I would like to do a random search over a large hyperparameter grid. One of the hyperparameters I’d like to optimize is feature selection. scikit-learn provides some very useful functionality for this, like the RFECV class, but this is not compatible with all models, since some don’t expose coef_ or feature_importances_ attributes. So I would like to compare RFECV with univariate feature selection. In particular, I would like to keep all features with associations to my dependent variable that are statistically significant at uncorrected p < 0.05 in univariate analyses. However, my modelling strategy for the data is fairly complex, such that it’s not an option to use one of the existing scikit-learn classes like SelectKBest or SelectFdr to apply a simple univariate statistical test. At the same time, I am wary of simply pre-calculating the significant univariate associations on the entire dataset because this seems to mix training and test data.
The easiest way to address this that I can see is to pre-calculate the significant univariate associations for the subset of the data in each cross-validation split, and then implement a custom feature selection function that reads these from a text file.

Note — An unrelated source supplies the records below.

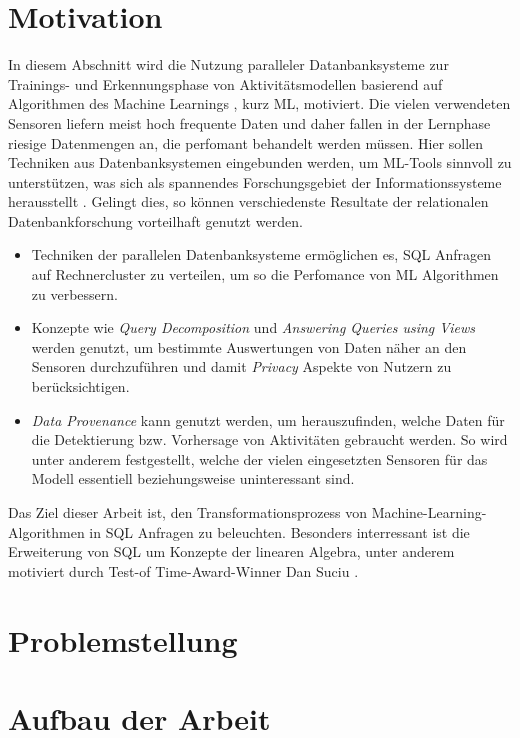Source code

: \section*{Motivation}

In diesem Abschnitt wird die Nutzung paralleler Datanbanksysteme zur Trainings- und Erkennungsphase von Aktivitätsmodellen 
basierend auf Algorithmen des Machine Learnings \cite{anzai2012pattern}, kurz ML, motiviert.
Die vielen verwendeten Sensoren liefern meist hoch frequente Daten und daher fallen in der Lernphase riesige Datenmengen an, die perfomant behandelt werden müssen.
Hier sollen Techniken aus Datenbanksystemen eingebunden werden, um ML-Tools sinnvoll zu unterstützen, was sich als spannendes Forschungsgebiet der Informationssysteme herausstellt \cite{abiteboul2018research}.
Gelingt dies, so können verschiedenste Resultate der relationalen Datenbankforschung vorteilhaft genutzt werden.
\begin{itemize}
    \item Techniken der parallelen Datenbanksysteme ermöglichen es, SQL Anfragen auf Rechnercluster zu verteilen, um so die Perfomance von ML Algorithmen zu verbessern.
    \item Konzepte wie \textit{Query Decomposition} \cite{chirkova2011materialized} und \textit{Answering Queries using Views} \cite{ afrati2019answering, levy1999answering} werden genutzt, um bestimmte Auswertungen von Daten näher an den Sensoren durchzuführen und damit \textit{Privacy} \cite{agrawal2000privacy} Aspekte von Nutzern zu berücksichtigen.
    \item \textit{Data Provenance} \cite{heuer2015metis, bruder2017konzepte} kann genutzt werden, um herauszufinden, welche Daten für die Detektierung bzw. Vorhersage von Aktivitäten gebraucht werden. 
    So wird unter anderem festgestellt, welche der vielen eingesetzten Sensoren für das Modell essentiell beziehungsweise uninteressant sind.
\end{itemize} 
Das Ziel dieser Arbeit ist, den Transformationsprozess von Machine-Learning-Algorithmen in SQL Anfragen zu beleuchten. Besonders interressant ist die Erweiterung von SQL um Konzepte der linearen Algebra, unter anderem motiviert durch Test-of Time-Award-Winner Dan Suciu \cite{interviewsuciu} .


\section*{Problemstellung}

\section*{Aufbau der Arbeit}
\begin{verbatim}\end{verbatim}

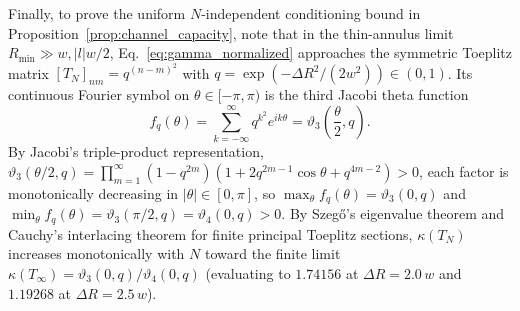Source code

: \documentclass[aps,pra,onecolumn,notitlepage,11pt,tightenlines,nofootinbib,floatfix,longbibliography]{revtex4-2}
\theoremstyle{remark}
\newcommand{\abs}[1]{\lvert #1 \rvert}
\begin{document}
Finally, to prove the uniform $N$-independent conditioning bound in Proposition~\ref{prop:channel_capacity}, note that in the thin-annulus limit $R_{\min} \gg w, \abs{l}w/2$, Eq.~\eqref{eq:gamma_normalized} approaches the symmetric Toeplitz matrix $[T_N]_{nm} = q^{(n-m)^2}$ with $q = \exp(-\Delta R^2/(2w^2)) \in (0,1)$. Its continuous Fourier symbol on $\theta \in [-\pi,\pi)$ is the third Jacobi theta function
\begin{equation}
f_q(\theta) = \sum_{k=-\infty}^\infty q^{k^2} e^{ik\theta} = \vartheta_3\!\left(\frac{\theta}{2}, q\right).
\label{eq:app_jacobi_symbol}
\end{equation}
By Jacobi's triple-product representation, $\vartheta_3(\theta/2, q) = \prod_{m=1}^\infty (1 - q^{2m})(1 + 2q^{2m-1}\cos\theta + q^{4m-2}) > 0$, each factor is monotonically decreasing in $\abs{\theta} \in [0,\pi]$, so $\max_\theta f_q(\theta) = \vartheta_3(0,q)$ and $\min_\theta f_q(\theta) = \vartheta_3(\pi/2,q) = \vartheta_4(0,q) > 0$. By Szeg\H{o}'s eigenvalue theorem and Cauchy's interlacing theorem for finite principal Toeplitz sections, $\kappa(T_N)$ increases monotonically with $N$ toward the finite limit $\kappa(T_\infty) = \vartheta_3(0,q)/\vartheta_4(0,q)$ (evaluating to $1.74156$ at $\Delta R = 2.0\,w$ and $1.19268$ at $\Delta R = 2.5\,w$).


\end{document}
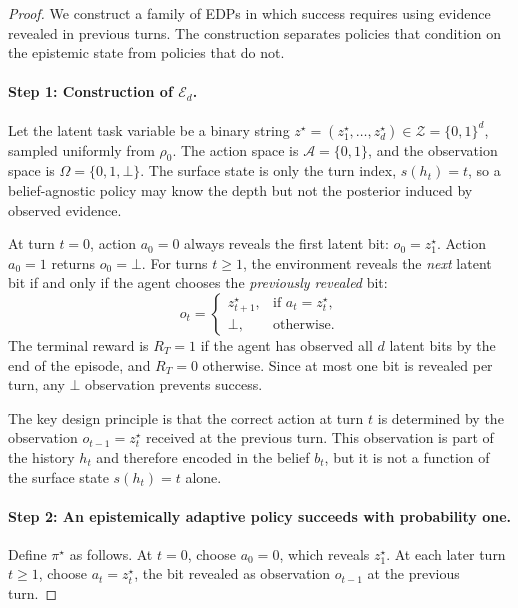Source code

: \documentclass[11pt]{article}
\theoremstyle{plain}
\theoremstyle{definition}
\theoremstyle{remark}
\begin{document}
\begin{proof}
We construct a family of EDPs in which success requires using evidence 
revealed in previous turns. The construction separates policies that 
condition on the epistemic state from policies that do not.

\paragraph{Step 1: Construction of $\mathcal{E}_d$.}
Let the latent task variable be a binary string 
$z^\star = (z^\star_1, \ldots, z^\star_d) \in \mathcal{Z} = \{0,1\}^d$, 
sampled uniformly from $\rho_0$. The action space is $\mathcal{A} = \{0,1\}$, 
and the observation space is $\Omega = \{0,1,\bot\}$. The surface state 
is only the turn index, $s(h_t) = t$, so a belief-agnostic policy may 
know the depth but not the posterior induced by observed evidence.

At turn $t = 0$, action $a_0 = 0$ always reveals the first latent bit: 
$o_0 = z^\star_1$. Action $a_0 = 1$ returns $o_0 = \bot$.
For turns $t \geq 1$, the environment reveals the \emph{next} latent bit 
if and only if the agent chooses the \emph{previously revealed} bit:
\[
    o_t =
    \begin{cases}
        z^\star_{t+1}, & \text{if } a_t = z^\star_t, \\
        \bot,          & \text{otherwise.}
    \end{cases}
\]
The terminal reward is $R_T = 1$ if the agent has observed all $d$ latent 
bits by the end of the episode, and $R_T = 0$ otherwise. Since at most one 
bit is revealed per turn, any $\bot$ observation prevents success.

The key design principle is that the correct action at turn $t$ is 
determined by the observation $o_{t-1} = z^\star_t$ received at the 
previous turn. This observation is part of the history $h_t$ and therefore 
encoded in the belief $b_t$, but it is not a function of the surface state 
$s(h_t) = t$ alone.

\paragraph{Step 2: An epistemically adaptive policy succeeds with 
probability one.}
Define $\pi^\star$ as follows. At $t = 0$, choose $a_0 = 0$, which reveals 
$z^\star_1$. At each later turn $t \geq 1$, choose $a_t = z^\star_t$, 
the bit revealed as observation $o_{t-1}$ at the previous turn.


\end{proof}
\end{document}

I understand from this question that I can create a custom feature selection object that takes the cross-validation object in its constructor:
class ExternalSelector():
"""
Univariate feature selection by reading pre-calculated results
for each CV split.
"""
def __init__(self, cv):
self.cv = cv
self.feature_subset = None
def transform(self, X, y=None, **kwargs):
split_idx = 0
for train_idxs, test_idxs in cv:
# read the file
# subset X
split_idx = split_idx + 1
def fit(self, X, y=None):
return self
def get_params(self):
... but reviewing sklearn's univariate feature selection source code, I can’t figure out how or even whether it’s possible to return a list of Xs for each split.
How can I implement a custom feature selection function that reads a different list of features for each cross-validation split?